The Fee Illustrator told me I would save $75 a month having an anchor store. I hope this will help you decide how best to run your eBay business.
Dear eBay Queen: I read the new Spring Seller update, and I don’t quite understand the “Other updates to improve your efficiency and sales.” This section covers the following:
• Business policies — In June, all sellers will be automatically opted into the easy way to define your shipping, return and payment policies. Next year, this will be the way to define your policies, so get started now.
• Picture quality — High-quality pictures are the key to getting your items sold, and your listings optimized for both mobile buyers and the new personalized home page. Picture quality requirements announced last year will be enforced starting in July. Be sure your pictures comply.
• Same day handling: If you routinely ship the same day you get the order, starting in late May, you’ll be able to specify same business day handling to highlight this benefit to buyers.
Here are my questions: What is a business policy? I currently have my program size the pictures for me. How do I know they meet the requirements? How will I ever ship stuff out the same day? I know I’ve read that you do this ... how do you do it? — Morgan
Dear Morgan: I’ve been anxiously awaiting this new business policy plan too. I’m not exactly sure what it will entail. I already have this type of control to change and modify my business policies depending upon the type of listing, by using my listing program Sixbit. I did a little research on it, and it was already rolled out in the United Kingdom. AuctionBytes wrote a blog about it at http://www.ecommercebytes.com/C/abblog/blog.pl?/pl/2012/5/1335884405.html
The photo policy had me a bit worried, because my photo sizes are all different in several listings. After closer inspection, eBay’s minimum requirement is 500 pixels for the longest side.
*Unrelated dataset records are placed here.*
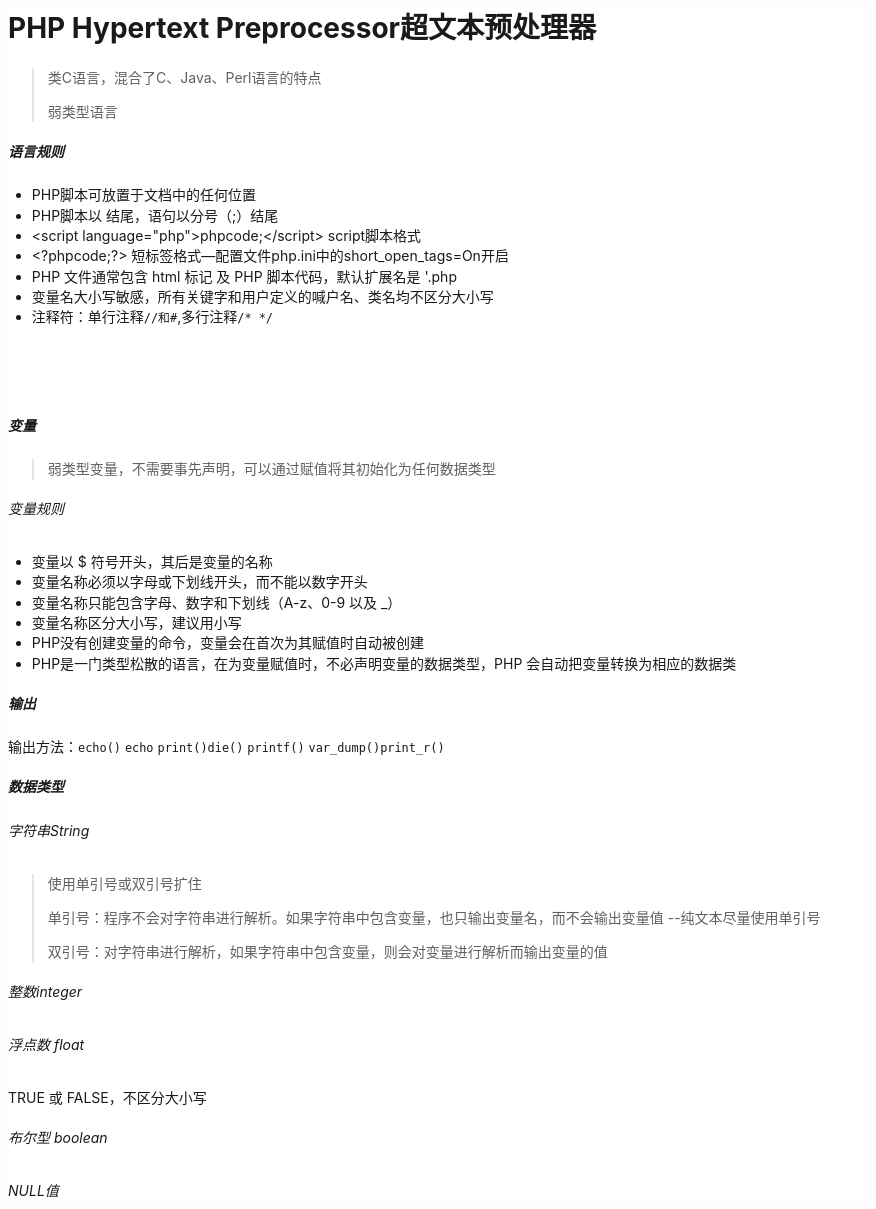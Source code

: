 # PHP Hypertext Preprocessor超文本预处理器

> 类C语言，混合了C、Java、Perl语言的特点
>
> 弱类型语言

##### 语言规则

* PHP脚本可放置于文档中的任何位置
* PHP脚本以 <?php 开头，以 ?> 结尾，语句以分号（;）结尾
* &lt;script language=&quot;php&quot;&gt;phpcode;&lt;/script&gt; script脚本格式
* &lt;?phpcode;?&gt; 短标签格式—配置文件php.ini中的short_open_tags=On开启
* PHP 文件通常包含 html 标记 及 PHP 脚本代码，默认扩展名是 '.php
* 变量名大小写敏感，所有关键字和用户定义的喊户名、类名均不区分大小写
* 注释符：单行注释`//和#`​,多行注释`/* */`​

‍

‍

##### 变量

> 弱类型变量，不需要事先声明，可以通过赋值将其初始化为任何数据类型

###### 变量规则

* 变量以​ $ ​符号开头，其后是变量的名称
* 变量名称必须以字母或下划线开头，而不能以数字开头
* 变量名称只能包含字母、数字和下划线（A-z、0-9 以及 _）
* 变量名称区分大小写，建议用小写
* PHP没有创建变量的命令，变量会在首次为其赋值时自动被创建
* PHP是一门类型松散的语言，在为变量赋值时，不必声明变量的数据类型，PHP 会自动把变量转换为相应的数据类

##### 输出

输出方法：`echo()`​ `echo`​ `print()`​ `die()`​ `printf()`​ `var_dump()`​ `print_r()`​

##### 数据类型

###### 字符串String

> 使用单引号或双引号扩住
>
> 单引号：程序不会对字符串进行解析。如果字符串中包含变量，也只输出变量名，而不会输出变量值 --纯文本尽量使用单引号
>
> 双引号：对字符串进行解析，如果字符串中包含变量，则会对变量进行解析而输出变量的值

###### 整数integer

###### 浮点数 float

TRUE 或 FALSE，不区分大小写

###### 布尔型 boolean

###### NULL值

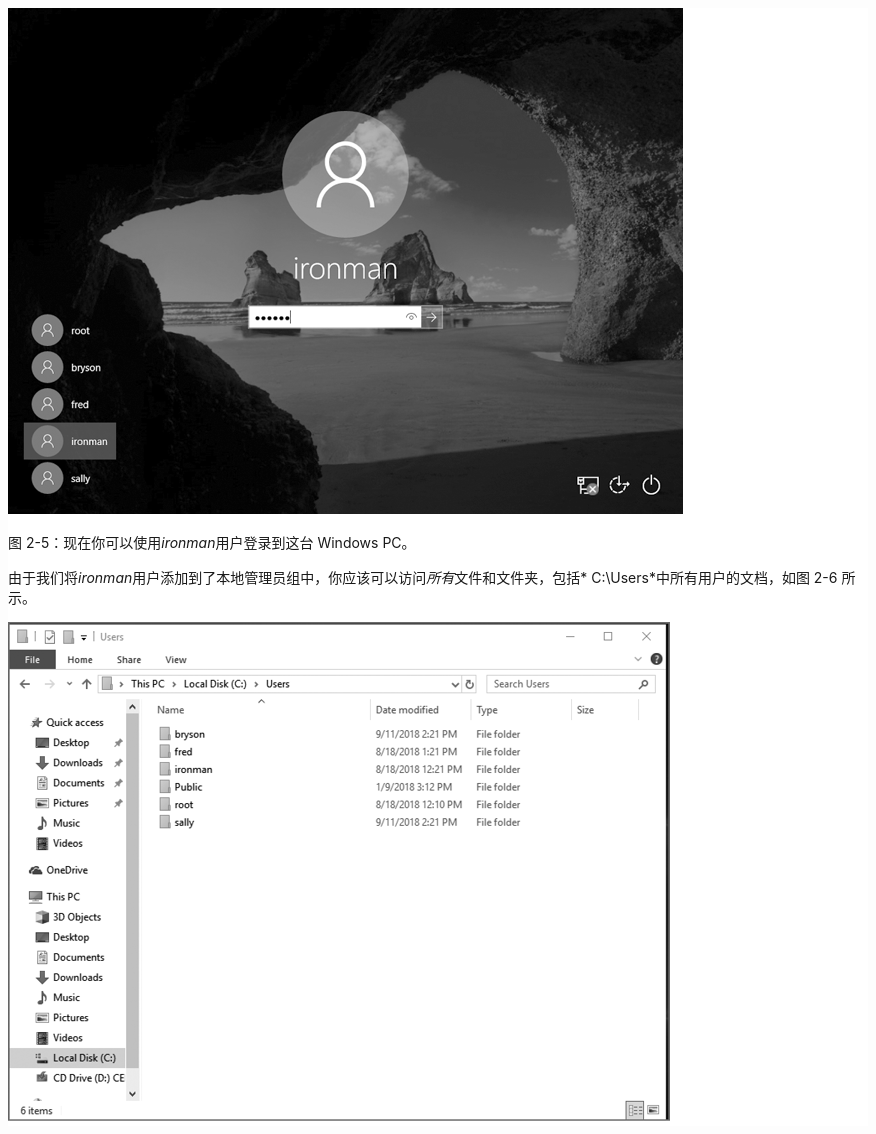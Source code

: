 ![f02005](img/f02005.png)

图 2-5：现在你可以使用*ironman*用户登录到这台 Windows PC。

由于我们将*ironman*用户添加到了本地管理员组中，你应该可以访问*所有*文件和文件夹，包括* C:\Users\*中所有用户的文档，如图 2-6 所示。

![f02006](img/f02006.png)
One of the easiest ways to make sure your photos meet that requirement is to have your setting on your camera’s picture quality default to High or Medium, this will ensure your pictures are large enough. eBay recommends a 1600-pixel dimension on the longest side as the best possible display of your listing on all eBay pages. eBay does has a helpful video on picture sizes at http://av.ebaystatic.com/aw/pics/videos/sell/picsize/2182_eBay_Picture_Size.swf
I have shipped the same day for probably 3 to 4 years. If a buyer pays before 4 p.m., I will get the item out that day. If I don’t, I’ll email the buyer. When I first started out, it would have been impossible for that to happen, but now that I’ve been doing this for 15 years, I have found that I treat it more like a business than a hobby.
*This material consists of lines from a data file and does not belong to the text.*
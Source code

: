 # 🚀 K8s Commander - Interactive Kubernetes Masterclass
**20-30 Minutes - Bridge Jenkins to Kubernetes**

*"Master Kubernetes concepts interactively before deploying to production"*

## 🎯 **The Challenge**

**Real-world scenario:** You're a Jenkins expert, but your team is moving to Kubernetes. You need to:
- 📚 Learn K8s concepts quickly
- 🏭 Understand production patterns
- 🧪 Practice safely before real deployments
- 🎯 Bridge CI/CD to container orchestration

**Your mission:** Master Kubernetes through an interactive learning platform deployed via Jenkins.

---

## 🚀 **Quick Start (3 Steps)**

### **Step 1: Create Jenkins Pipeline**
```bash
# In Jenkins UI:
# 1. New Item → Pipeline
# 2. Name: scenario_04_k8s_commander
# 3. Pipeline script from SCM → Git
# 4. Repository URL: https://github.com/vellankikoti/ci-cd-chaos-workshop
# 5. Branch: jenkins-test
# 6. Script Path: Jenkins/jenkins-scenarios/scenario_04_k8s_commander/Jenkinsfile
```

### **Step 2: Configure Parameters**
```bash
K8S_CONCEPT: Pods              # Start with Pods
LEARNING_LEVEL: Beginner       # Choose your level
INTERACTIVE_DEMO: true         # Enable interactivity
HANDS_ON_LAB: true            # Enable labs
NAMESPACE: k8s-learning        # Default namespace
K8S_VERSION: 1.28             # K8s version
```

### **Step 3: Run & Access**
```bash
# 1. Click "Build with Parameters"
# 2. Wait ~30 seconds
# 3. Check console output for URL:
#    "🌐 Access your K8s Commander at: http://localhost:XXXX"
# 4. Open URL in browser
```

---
Strange eBay items of the week:
• eBay item No. 130869082417. Easter almost is here. Check out this “Rare Roullet and DeCamps Tree Trunk Rabbit Surprise Antique music box.” It sold for $2,900 at http://www.ebay.com/itm/RARE-ROULLET-DECAMPS-TREE-TRUNK-RABBIT-SURPRISE-AUTOMATON-ANTIQUE-MUSIC-BOX-/130869082417
• eBay item No 310592435156. It’s time for Easter and Passover. Check out this “Rare Judaica 1897 Eastern European Russian Passover Matzah Cover.” It sold for $27 at http://www.ebay.com/itm/V-RARE-JUDAICA-1897-EASTERN-EUROPEAN-RUSSIA-PASSOVER-PESACH-MATZAH-COVER-/310592435156
Suzie Eads is a nationally known eBay marketer and eBay trained Education Specialist. She lives in Rantoul.